Applications of integrated response surface methodology statistic techniques and artificial neural network‐based machine learning to optimize residual chlorine production and energy consumption

A multifactor interaction study was performed using the combined response surface methodology and an artificial neural network on the operational parameters and their influence on residual chlorine production. The operating variables, sodium chloride concentration, electrical potential, electrolysis time, and electrode gap, were evaluated over the response, residual chlorine and energy consumption. The results indicated that the optimum value for residual chlorine was 2450 mg/L achieved at an electrical potential of 8.8 V for 25 min in the presence of 25 g/L of sodium chloride and an electrode distance of 1 cm, and the optimum corresponding energy consumption was measured at 21.76 kWh/L. The study reveals that electric potential, sodium chloride concentration, and electrolysis time positively influence residual chlorine production.
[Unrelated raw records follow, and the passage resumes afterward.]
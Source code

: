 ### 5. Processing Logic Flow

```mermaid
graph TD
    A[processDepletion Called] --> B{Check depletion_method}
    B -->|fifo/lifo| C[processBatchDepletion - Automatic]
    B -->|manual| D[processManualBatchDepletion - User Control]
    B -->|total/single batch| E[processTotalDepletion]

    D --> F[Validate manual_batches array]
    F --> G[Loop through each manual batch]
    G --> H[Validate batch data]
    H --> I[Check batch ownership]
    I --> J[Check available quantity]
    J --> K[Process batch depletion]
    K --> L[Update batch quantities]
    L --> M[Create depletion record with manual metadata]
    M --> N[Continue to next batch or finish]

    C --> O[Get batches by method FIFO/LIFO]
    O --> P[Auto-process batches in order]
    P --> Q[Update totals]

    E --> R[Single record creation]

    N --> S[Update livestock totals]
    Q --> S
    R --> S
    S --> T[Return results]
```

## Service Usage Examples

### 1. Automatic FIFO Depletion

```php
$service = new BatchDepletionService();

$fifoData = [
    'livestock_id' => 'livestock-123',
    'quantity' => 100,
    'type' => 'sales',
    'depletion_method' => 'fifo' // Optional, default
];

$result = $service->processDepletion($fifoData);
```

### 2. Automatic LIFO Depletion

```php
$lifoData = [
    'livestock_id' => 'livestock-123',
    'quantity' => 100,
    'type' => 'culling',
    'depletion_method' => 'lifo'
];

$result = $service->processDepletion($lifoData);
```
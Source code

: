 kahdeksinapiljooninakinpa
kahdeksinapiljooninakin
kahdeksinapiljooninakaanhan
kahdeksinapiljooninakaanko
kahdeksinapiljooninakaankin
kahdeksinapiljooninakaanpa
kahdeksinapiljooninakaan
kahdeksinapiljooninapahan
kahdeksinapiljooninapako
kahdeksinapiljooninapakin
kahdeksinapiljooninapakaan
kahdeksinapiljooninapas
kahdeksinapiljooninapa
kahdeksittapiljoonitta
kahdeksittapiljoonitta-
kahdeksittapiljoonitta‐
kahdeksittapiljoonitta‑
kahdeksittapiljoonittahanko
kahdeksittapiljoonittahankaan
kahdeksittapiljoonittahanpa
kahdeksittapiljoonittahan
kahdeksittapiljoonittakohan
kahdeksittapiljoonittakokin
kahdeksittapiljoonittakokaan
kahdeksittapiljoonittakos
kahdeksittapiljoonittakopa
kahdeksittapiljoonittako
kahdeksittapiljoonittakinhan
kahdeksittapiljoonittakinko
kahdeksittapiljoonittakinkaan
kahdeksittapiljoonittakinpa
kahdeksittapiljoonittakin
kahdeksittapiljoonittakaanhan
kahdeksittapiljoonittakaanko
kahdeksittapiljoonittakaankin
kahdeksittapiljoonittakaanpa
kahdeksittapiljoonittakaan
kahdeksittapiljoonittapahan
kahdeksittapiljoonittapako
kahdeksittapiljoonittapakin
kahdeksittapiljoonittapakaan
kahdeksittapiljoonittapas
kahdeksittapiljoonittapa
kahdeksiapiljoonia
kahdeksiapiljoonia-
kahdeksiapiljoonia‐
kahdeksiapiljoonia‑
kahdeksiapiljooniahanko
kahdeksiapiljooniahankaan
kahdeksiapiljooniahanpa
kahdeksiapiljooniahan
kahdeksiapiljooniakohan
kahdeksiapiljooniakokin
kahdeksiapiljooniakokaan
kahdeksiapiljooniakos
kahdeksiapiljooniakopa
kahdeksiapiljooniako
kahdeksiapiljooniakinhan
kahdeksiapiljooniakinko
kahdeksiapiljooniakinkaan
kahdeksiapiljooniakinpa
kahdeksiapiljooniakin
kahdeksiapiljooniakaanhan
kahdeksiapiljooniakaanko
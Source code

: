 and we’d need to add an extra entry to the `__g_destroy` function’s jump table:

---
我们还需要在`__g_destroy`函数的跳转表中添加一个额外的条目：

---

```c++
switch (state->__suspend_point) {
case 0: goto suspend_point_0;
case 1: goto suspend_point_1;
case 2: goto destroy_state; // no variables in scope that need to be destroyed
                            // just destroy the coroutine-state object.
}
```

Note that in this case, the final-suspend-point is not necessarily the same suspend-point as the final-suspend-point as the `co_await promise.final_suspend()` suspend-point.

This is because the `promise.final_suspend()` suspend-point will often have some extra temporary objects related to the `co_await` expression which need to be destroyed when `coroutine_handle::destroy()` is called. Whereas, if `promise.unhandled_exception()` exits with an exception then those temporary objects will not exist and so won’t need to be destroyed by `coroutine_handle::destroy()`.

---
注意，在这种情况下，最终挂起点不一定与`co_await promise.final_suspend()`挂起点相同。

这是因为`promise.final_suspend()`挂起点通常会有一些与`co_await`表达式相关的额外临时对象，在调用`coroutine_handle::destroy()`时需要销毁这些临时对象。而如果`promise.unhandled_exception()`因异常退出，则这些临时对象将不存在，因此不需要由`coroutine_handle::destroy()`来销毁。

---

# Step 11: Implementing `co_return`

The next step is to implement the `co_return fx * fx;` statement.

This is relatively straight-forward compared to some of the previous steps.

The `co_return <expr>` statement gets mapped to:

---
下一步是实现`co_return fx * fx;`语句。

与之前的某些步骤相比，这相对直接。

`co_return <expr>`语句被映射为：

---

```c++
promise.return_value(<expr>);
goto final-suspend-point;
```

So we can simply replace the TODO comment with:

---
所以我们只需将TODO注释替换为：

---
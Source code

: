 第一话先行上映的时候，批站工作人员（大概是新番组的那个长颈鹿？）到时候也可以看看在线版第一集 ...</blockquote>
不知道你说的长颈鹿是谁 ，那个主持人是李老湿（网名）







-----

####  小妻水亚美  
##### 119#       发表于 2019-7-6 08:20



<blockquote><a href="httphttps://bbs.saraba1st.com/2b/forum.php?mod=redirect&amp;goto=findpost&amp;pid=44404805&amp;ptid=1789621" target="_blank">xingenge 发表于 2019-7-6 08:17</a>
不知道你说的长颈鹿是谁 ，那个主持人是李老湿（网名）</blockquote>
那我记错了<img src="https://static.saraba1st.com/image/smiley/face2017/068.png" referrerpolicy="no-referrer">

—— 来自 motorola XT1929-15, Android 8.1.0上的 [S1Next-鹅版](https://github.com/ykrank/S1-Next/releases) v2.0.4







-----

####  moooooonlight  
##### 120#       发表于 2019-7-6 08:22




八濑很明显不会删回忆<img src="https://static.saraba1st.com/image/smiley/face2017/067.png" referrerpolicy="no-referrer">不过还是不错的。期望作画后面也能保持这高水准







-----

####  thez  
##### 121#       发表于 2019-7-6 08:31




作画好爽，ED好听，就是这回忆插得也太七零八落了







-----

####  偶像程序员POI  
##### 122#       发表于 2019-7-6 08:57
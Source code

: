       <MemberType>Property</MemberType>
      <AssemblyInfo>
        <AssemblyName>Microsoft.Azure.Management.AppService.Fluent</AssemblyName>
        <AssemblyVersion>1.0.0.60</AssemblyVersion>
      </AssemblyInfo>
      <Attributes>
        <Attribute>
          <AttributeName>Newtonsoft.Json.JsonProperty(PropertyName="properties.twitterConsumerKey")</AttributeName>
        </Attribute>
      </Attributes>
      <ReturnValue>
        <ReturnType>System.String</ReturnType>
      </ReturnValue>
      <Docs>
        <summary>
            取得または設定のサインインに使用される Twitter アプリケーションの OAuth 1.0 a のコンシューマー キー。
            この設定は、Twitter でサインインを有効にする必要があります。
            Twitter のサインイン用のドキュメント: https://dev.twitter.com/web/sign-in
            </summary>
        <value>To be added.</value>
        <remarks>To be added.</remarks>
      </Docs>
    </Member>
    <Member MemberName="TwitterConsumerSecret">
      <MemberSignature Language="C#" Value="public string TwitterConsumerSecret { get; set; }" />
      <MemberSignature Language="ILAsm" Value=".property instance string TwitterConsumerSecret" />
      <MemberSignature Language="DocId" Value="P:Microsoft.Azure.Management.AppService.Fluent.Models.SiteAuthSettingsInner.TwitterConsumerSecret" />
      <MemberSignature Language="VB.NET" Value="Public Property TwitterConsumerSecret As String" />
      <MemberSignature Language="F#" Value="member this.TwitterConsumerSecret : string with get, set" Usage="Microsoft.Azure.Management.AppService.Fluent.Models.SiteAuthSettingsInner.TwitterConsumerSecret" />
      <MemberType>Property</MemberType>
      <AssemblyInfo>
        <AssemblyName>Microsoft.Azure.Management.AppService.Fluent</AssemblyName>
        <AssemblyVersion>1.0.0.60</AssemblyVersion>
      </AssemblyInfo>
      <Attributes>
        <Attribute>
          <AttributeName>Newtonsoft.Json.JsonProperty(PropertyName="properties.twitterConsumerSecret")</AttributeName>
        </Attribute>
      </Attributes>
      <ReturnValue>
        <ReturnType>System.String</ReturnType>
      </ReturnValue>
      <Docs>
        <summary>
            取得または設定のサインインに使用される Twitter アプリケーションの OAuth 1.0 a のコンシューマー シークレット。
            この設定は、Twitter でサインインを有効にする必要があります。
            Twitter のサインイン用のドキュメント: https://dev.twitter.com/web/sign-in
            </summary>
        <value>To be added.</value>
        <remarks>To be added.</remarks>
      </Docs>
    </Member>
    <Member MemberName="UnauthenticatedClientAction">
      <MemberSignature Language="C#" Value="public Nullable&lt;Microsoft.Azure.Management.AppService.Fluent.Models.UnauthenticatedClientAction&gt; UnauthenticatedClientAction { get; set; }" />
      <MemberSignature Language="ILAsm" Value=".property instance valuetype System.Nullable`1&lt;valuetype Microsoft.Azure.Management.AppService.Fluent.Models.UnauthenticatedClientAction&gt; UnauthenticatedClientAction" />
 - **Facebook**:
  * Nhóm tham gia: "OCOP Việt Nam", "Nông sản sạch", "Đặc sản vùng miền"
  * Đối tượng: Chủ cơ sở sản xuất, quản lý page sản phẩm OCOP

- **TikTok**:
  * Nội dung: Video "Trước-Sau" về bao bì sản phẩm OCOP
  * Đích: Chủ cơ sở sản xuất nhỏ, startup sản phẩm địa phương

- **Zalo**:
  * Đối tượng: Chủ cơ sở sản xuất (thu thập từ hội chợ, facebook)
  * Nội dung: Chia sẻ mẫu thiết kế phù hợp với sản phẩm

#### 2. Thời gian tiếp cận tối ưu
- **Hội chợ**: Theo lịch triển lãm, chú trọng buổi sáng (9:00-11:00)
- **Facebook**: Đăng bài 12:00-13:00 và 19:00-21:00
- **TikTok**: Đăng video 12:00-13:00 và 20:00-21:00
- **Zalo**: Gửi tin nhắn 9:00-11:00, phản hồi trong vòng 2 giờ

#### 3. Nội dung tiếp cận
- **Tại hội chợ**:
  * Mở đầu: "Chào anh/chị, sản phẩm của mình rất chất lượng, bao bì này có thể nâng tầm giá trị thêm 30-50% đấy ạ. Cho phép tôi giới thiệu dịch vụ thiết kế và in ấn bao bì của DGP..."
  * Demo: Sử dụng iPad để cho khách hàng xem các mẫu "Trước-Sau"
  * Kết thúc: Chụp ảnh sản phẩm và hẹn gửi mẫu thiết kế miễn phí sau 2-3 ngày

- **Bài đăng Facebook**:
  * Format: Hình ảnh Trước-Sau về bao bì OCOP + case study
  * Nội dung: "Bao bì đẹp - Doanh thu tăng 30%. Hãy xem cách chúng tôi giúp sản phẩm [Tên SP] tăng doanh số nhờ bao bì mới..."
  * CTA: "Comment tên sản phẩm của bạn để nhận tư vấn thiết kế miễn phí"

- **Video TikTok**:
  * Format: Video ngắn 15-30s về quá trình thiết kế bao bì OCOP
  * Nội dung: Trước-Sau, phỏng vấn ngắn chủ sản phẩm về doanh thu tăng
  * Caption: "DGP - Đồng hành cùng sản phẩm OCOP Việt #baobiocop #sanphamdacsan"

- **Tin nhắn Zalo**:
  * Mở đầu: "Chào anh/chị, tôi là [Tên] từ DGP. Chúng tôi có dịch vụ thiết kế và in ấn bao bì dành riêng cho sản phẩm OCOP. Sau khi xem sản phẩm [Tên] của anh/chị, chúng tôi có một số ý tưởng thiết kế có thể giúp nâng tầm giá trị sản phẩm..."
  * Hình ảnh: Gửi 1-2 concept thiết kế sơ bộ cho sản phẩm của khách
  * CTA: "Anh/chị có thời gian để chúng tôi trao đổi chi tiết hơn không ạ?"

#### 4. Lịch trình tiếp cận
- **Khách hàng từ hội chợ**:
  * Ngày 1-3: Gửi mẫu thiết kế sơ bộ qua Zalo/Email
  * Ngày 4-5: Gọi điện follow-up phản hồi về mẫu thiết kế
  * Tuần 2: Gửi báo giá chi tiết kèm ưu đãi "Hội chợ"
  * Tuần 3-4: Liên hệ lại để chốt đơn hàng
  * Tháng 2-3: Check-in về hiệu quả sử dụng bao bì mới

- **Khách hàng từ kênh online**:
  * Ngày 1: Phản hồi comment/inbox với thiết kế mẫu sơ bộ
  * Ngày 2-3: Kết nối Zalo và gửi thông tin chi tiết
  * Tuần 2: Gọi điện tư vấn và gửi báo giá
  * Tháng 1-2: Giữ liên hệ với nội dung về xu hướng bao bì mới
ANN models showed superior prediction ability compared with RSM models. This suggests electrolysis can be used for active chlorine production from saline solutions, potentially for industrial applications and water disinfection. Highlights The electrode gap was shown to have little effect on the formation of residual chlorine. The electrolysis time and electric potential have a direct impact on energy consumption. Artificial neural network models demonstrated superior capability for process prediction. A maximum of 21.756 kWh/L of energy can be utilized for producing residual chlorine.